►

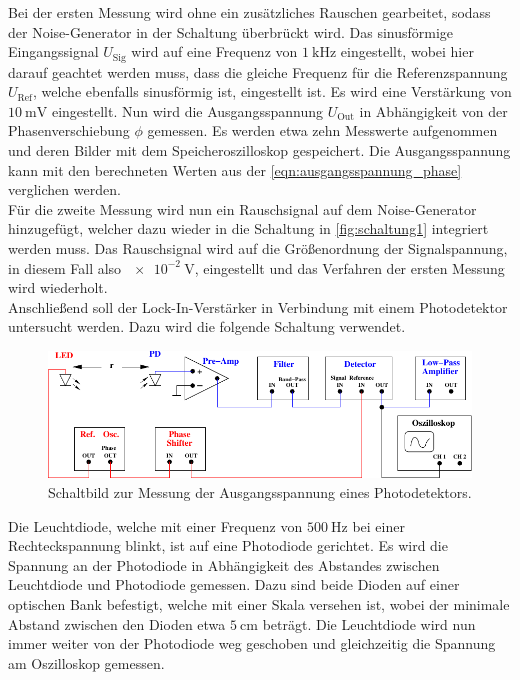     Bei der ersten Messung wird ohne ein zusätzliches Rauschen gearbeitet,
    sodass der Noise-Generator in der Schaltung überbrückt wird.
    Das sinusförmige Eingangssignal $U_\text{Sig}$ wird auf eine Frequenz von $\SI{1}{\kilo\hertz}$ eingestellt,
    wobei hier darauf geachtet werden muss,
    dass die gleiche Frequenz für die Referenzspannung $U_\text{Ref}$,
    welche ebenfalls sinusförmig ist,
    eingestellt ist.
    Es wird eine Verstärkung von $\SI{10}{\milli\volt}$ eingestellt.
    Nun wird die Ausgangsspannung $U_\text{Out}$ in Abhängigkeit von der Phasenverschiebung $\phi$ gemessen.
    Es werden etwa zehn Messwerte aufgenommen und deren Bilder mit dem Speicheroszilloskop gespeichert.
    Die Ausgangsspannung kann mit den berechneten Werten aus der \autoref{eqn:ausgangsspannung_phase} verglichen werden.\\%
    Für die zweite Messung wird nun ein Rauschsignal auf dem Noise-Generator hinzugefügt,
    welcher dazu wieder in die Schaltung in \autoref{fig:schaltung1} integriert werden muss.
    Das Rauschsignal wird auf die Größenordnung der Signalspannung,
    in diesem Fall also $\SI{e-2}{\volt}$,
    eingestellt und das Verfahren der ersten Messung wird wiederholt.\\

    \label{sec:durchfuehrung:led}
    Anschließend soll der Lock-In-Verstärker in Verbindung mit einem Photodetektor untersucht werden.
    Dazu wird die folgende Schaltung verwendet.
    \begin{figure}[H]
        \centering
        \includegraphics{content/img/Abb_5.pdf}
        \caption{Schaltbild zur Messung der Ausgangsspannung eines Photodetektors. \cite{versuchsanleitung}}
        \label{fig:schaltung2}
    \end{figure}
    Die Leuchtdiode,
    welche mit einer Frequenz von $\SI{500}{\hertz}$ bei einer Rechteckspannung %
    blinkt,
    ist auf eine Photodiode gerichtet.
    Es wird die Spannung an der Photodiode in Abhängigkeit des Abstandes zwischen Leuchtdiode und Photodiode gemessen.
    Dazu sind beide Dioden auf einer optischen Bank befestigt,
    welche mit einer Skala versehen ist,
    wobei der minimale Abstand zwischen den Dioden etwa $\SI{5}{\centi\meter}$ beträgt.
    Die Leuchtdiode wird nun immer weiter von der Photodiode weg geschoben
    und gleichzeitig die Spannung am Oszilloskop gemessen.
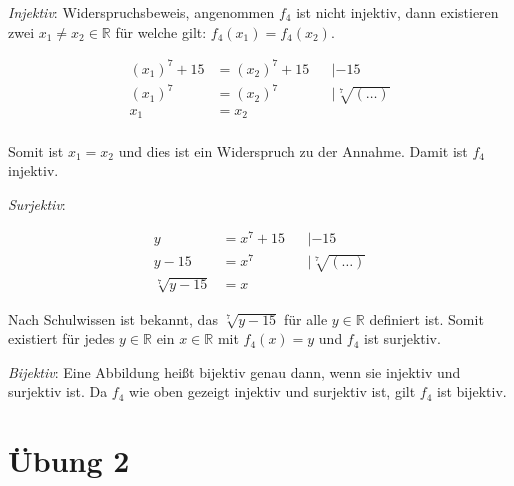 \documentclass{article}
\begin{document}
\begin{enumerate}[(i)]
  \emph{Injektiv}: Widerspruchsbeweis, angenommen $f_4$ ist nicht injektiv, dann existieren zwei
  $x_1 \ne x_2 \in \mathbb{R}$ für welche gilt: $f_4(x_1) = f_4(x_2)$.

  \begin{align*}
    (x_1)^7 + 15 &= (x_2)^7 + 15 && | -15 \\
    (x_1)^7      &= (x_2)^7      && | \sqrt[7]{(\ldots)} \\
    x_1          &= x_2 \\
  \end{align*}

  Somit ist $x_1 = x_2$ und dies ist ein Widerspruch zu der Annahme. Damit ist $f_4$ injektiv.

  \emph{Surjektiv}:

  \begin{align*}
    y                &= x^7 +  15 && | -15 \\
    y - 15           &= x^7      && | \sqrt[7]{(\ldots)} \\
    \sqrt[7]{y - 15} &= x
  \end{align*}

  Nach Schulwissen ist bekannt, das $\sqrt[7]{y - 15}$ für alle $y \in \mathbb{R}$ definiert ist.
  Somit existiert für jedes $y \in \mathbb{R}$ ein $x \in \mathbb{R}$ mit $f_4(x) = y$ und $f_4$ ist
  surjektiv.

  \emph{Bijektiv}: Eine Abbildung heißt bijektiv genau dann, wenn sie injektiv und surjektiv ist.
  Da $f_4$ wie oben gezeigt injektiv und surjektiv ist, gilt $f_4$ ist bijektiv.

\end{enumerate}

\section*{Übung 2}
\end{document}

◄

■ ASSIGNED TASK ■
Each line from the first line of the entries through the line containing "zur Messung der" should be duplicated word for word, and nothing more; the pictures stay out.

■ RESPONSE FOR THIS EXERCISE ■
     Bei der ersten Messung wird ohne ein zusätzliches Rauschen gearbeitet,
    sodass der Noise-Generator in der Schaltung überbrückt wird.
    Das sinusförmige Eingangssignal $U_\text{Sig}$ wird auf eine Frequenz von $\SI{1}{\kilo\hertz}$ eingestellt,
    wobei hier darauf geachtet werden muss,
    dass die gleiche Frequenz für die Referenzspannung $U_\text{Ref}$,
    welche ebenfalls sinusförmig ist,
    eingestellt ist.
    Es wird eine Verstärkung von $\SI{10}{\milli\volt}$ eingestellt.
    Nun wird die Ausgangsspannung $U_\text{Out}$ in Abhängigkeit von der Phasenverschiebung $\phi$ gemessen.
    Es werden etwa zehn Messwerte aufgenommen und deren Bilder mit dem Speicheroszilloskop gespeichert.
    Die Ausgangsspannung kann mit den berechneten Werten aus der \autoref{eqn:ausgangsspannung_phase} verglichen werden.\\%
    Für die zweite Messung wird nun ein Rauschsignal auf dem Noise-Generator hinzugefügt,
    welcher dazu wieder in die Schaltung in \autoref{fig:schaltung1} integriert werden muss.
    Das Rauschsignal wird auf die Größenordnung der Signalspannung,
    in diesem Fall also $\SI{e-2}{\volt}$,
    eingestellt und das Verfahren der ersten Messung wird wiederholt.\\

    \label{sec:durchfuehrung:led}
    Anschließend soll der Lock-In-Verstärker in Verbindung mit einem Photodetektor untersucht werden.
    Dazu wird die folgende Schaltung verwendet.
    \begin{figure}[H]
        \centering
        \includegraphics{content/img/Abb_5.pdf}
        \caption{Schaltbild zur Messung der Ausgangsspannung eines Photodetektors. \cite{versuchsanleitung}}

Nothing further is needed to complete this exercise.